Hamas-İsrail savaşının ekonomik etkileri henüz sınırlı görünse de çatışmanın bölgesel bir savaşa dönüşme olasılığı önümüzdeki dönemde şirketlerin risk hesaplamalarında yer vermek zorunda oldukları bir senaryo. Ve tabii uzun vadede en önemli jeopolitik risk ABD-Çin rekabetinin doğrudan bir çatışmaya evrilmesi olacaktır.

Şirketlerin ve diğer organizasyonların jeopolitik dayanıklılıklarını arttırma ve yeni koşullara uyum sağlama kapasitelerini geliştirme adına strateji oluştururken farklı nitelikteki risklere karşı duyarlı olmaları gerekiyor. Nadir ve büyük ölçüde öngörülemeyen ve fakat gerçekleştiğinde ciddi sonuçları ve maliyetleri olan “siyah kuğu” olayları tanımlamak ve bunlara yönelik önleyici kapasite geliştirmek elbette zor.

Küresel önemde bir ulusal ekonominin krize girmesi, büyük güçlerden birinde yaşanabilecek bir rejim krizi, 11 Eylül ölçeğinde bir terörist saldırı, majör bir nükleer olay ya da kritik altyapılara yönelik siber saldırılar bu tür öngörülemeyen risklere örnek teşkil edebilir. Özellikle COVİD pandemisi sonrası öngörülemeyene hazır olmak tüm organizasyonlar için bir öncelik haline geldi.

Öte yandan, siyah kuğu olayları kadar ilgi çekmese de en az onlar kadar önemli bir diğer risk kategorisi gerçekleşme olasılığı yüksek, potansiyel etkileri geniş ve fakat buna rağmen gerçekleşene kadar göz ardı edilen riskler. Yazar Michele Wucker’ın “gri gergedan” adını verdiği bu risklere hazırlıklı olmak da bir o kadar önemli şirketler için. Asya Pasifik gibi jeopolitik gerilimi yüksek bölgelerde yaşanabilecek bir çatışma bu kategoride değerlendirilebilir.

2023’te 15 triyon dolar artarak 313 trilyon ile tarihi zirveye ulaşan küresel borçluluğun da uzun vadede bir iktisadi krize neden olması neredeyse kaçınılmaz bir olgu. Keza iklim krizi ve biyo-çeşitlilik kaybı gibi konular da hemen herkesin yaklaştığını gördüğü ancak önlem almakta zorlandığı riskler.
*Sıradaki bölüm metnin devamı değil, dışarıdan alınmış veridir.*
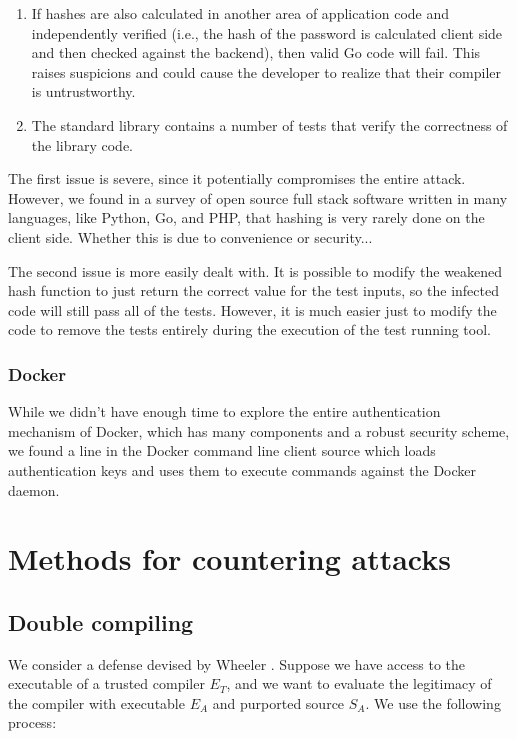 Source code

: \documentclass[10pt]{sigplanconf}
\begin{document}
\begin{enumerate}
	\item If hashes are also calculated in another area of application code and independently verified (i.e., the hash of the password is calculated client side and then checked against the backend), then valid Go code will fail. This raises suspicions and could cause the developer to realize that their compiler is untrustworthy.
	\item The standard library contains a number of tests that verify the correctness of the library code. 
\end{enumerate}

The first issue is severe, since it potentially compromises the entire attack. However, we found in a survey of open source full stack software written in many languages, like Python, Go, and PHP, that hashing is very rarely done on the client side. Whether this is due to convenience or security...

\smallskip
The second issue is more easily dealt with. It is possible to modify the weakened hash function to just return the correct value for the test inputs, so the infected code will still pass all of the tests. However, it is much easier just to modify the code to remove the tests entirely during the execution of the test running tool.

\subsubsection{Docker}
While we didn't have enough time to explore the entire authentication mechanism of Docker, which has many components and a robust security scheme, we found a line in the Docker command line client source which loads authentication keys and uses them to execute commands against the Docker daemon. 

\section{Methods for countering attacks}

\subsection{Double compiling}
We consider a defense devised by Wheeler \cite{wheeler}. Suppose we have access to the executable of a trusted compiler $E_T$, and we want to evaluate the legitimacy of the compiler with executable $E_A$ and purported source $S_A$. We use the following process:
\end{document}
Yapay zekâ uygulamalarının kontrolsüz yaygınlaşması başta olmak üzere kimi teknolojik değişimlerin neden olabileceği olumsuz sonuçlar da gri gergedan kategorisinde değerlendirilebilir.

Muhtelif jeopolitik riskler karşısında dayanıklılığını arttırmak isteyen şirketler ne yapmalı? Öngörülebilene ve öngörülemeyene hazırlıklı olmak için ne tür proaktif stratejiler izlenebilir? Teknoloji ve veri analitiğinin uyarlanabilir karar verme süreçlerinin inşasında rolü ve önemi nedir? Bu ve benzeri sorulara gelecek yazılarımızda yanıt aramaya devam edeceğiz.